[Stored data entries]

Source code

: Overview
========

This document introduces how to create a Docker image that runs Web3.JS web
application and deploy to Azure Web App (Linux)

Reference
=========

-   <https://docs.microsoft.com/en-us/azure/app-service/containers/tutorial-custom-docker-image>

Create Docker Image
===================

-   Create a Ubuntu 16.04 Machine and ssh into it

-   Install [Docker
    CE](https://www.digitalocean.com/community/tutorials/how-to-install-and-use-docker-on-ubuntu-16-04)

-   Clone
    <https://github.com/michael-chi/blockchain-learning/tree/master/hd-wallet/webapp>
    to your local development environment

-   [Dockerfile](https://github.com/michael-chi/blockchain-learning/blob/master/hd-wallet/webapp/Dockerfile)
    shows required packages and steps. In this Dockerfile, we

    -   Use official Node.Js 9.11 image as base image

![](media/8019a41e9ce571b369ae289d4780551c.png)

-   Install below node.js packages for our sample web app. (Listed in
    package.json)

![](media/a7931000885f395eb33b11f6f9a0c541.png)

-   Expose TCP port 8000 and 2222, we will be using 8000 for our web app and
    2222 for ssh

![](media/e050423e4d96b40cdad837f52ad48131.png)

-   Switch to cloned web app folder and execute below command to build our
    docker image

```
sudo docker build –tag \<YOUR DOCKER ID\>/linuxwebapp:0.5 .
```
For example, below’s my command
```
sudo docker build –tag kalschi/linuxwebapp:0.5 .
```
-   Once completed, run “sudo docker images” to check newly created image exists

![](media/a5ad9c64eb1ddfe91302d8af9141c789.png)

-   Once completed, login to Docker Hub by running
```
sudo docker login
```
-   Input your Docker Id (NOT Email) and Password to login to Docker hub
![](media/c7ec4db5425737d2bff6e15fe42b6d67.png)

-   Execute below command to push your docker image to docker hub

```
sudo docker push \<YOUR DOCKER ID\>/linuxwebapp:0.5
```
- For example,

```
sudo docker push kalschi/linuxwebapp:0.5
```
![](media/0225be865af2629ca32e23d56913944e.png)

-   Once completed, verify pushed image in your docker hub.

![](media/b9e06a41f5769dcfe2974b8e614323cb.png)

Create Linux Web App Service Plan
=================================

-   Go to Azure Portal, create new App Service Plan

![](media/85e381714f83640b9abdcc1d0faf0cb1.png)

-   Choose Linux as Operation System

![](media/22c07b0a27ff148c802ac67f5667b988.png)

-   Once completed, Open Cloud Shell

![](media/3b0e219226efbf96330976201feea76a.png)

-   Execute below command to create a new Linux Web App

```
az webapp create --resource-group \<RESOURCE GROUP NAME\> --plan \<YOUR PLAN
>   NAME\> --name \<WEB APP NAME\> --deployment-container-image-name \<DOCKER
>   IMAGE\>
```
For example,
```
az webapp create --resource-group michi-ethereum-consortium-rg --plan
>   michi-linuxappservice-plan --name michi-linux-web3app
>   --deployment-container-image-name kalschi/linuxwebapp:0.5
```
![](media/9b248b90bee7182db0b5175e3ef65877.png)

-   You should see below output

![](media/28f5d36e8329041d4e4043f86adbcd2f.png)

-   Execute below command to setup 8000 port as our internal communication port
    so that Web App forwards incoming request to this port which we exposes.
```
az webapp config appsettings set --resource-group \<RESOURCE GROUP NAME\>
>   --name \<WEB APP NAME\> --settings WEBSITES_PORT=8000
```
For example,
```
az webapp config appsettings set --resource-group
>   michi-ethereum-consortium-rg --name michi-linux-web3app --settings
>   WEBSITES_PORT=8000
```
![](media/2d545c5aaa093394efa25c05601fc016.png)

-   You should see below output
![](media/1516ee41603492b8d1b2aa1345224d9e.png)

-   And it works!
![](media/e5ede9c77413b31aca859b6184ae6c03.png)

### [EXERCISE OBJECTIVE]
Reproduce the data exactly. Keep every line intact.

### [TASK ANSWER]
Source code

: Overview
========

This document introduces how to create a Docker image that runs Web3.JS web
application and deploy to Azure Web App (Linux)

Reference
=========

-   <https://docs.microsoft.com/en-us/azure/app-service/containers/tutorial-custom-docker-image>

Create Docker Image
===================

-   Create a Ubuntu 16.04 Machine and ssh into it

-   Install [Docker
    CE](https://www.digitalocean.com/community/tutorials/how-to-install-and-use-docker-on-ubuntu-16-04)

-   Clone
    <https://github.com/michael-chi/blockchain-learning/tree/master/hd-wallet/webapp>
    to your local development environment

-   [Dockerfile](https://github.com/michael-chi/blockchain-learning/blob/master/hd-wallet/webapp/Dockerfile)
    shows required packages and steps. In this Dockerfile, we

    -   Use official Node.Js 9.11 image as base image

![](media/8019a41e9ce571b369ae289d4780551c.png)

-   Install below node.js packages for our sample web app. (Listed in
    package.json)

![](media/a7931000885f395eb33b11f6f9a0c541.png)

-   Expose TCP port 8000 and 2222, we will be using 8000 for our web app and
    2222 for ssh

![](media/e050423e4d96b40cdad837f52ad48131.png)

-   Switch to cloned web app folder and execute below command to build our
    docker image

```
sudo docker build –tag \<YOUR DOCKER ID\>/linuxwebapp:0.5 .
```
For example, below’s my command
```
sudo docker build –tag kalschi/linuxwebapp:0.5 .
```
-   Once completed, run “sudo docker images” to check newly created image exists

![](media/a5ad9c64eb1ddfe91302d8af9141c789.png)

-   Once completed, login to Docker Hub by running
```
sudo docker login
```
-   Input your Docker Id (NOT Email) and Password to login to Docker hub
![](media/c7ec4db5425737d2bff6e15fe42b6d67.png)

-   Execute below command to push your docker image to docker hub

```
sudo docker push \<YOUR DOCKER ID\>/linuxwebapp:0.5
```
- For example,

```
sudo docker push kalschi/linuxwebapp:0.5
```
![](media/0225be865af2629ca32e23d56913944e.png)

-   Once completed, verify pushed image in your docker hub.

![](media/b9e06a41f5769dcfe2974b8e614323cb.png)

Create Linux Web App Service Plan
=================================

-   Go to Azure Portal, create new App Service Plan

![](media/85e381714f83640b9abdcc1d0faf0cb1.png)

-   Choose Linux as Operation System

![](media/22c07b0a27ff148c802ac67f5667b988.png)

-   Once completed, Open Cloud Shell

![](media/3b0e219226efbf96330976201feea76a.png)

-   Execute below command to create a new Linux Web App

```
az webapp create --resource-group \<RESOURCE GROUP NAME\> --plan \<YOUR PLAN
>   NAME\> --name \<WEB APP NAME\> --deployment-container-image-name \<DOCKER
>   IMAGE\>
```
For example,
```
az webapp create --resource-group michi-ethereum-consortium-rg --plan
>   michi-linuxappservice-plan --name michi-linux-web3app
>   --deployment-container-image-name kalschi/linuxwebapp:0.5
```
![](media/9b248b90bee7182db0b5175e3ef65877.png)

-   You should see below output

![](media/28f5d36e8329041d4e4043f86adbcd2f.png)

-   Execute below command to setup 8000 port as our internal communication port
    so that Web App forwards incoming request to this port which we exposes.
```
az webapp config appsettings set --resource-group \<RESOURCE GROUP NAME\>
>   --name \<WEB APP NAME\> --settings WEBSITES_PORT=8000
```
For example,
```
az webapp config appsettings set --resource-group
>   michi-ethereum-consortium-rg --name michi-linux-web3app --settings
>   WEBSITES_PORT=8000
```
![](media/2d545c5aaa093394efa25c05601fc016.png)

-   You should see below output
![](media/1516ee41603492b8d1b2aa1345224d9e.png)

-   And it works!
![](media/e5ede9c77413b31aca859b6184ae6c03.png)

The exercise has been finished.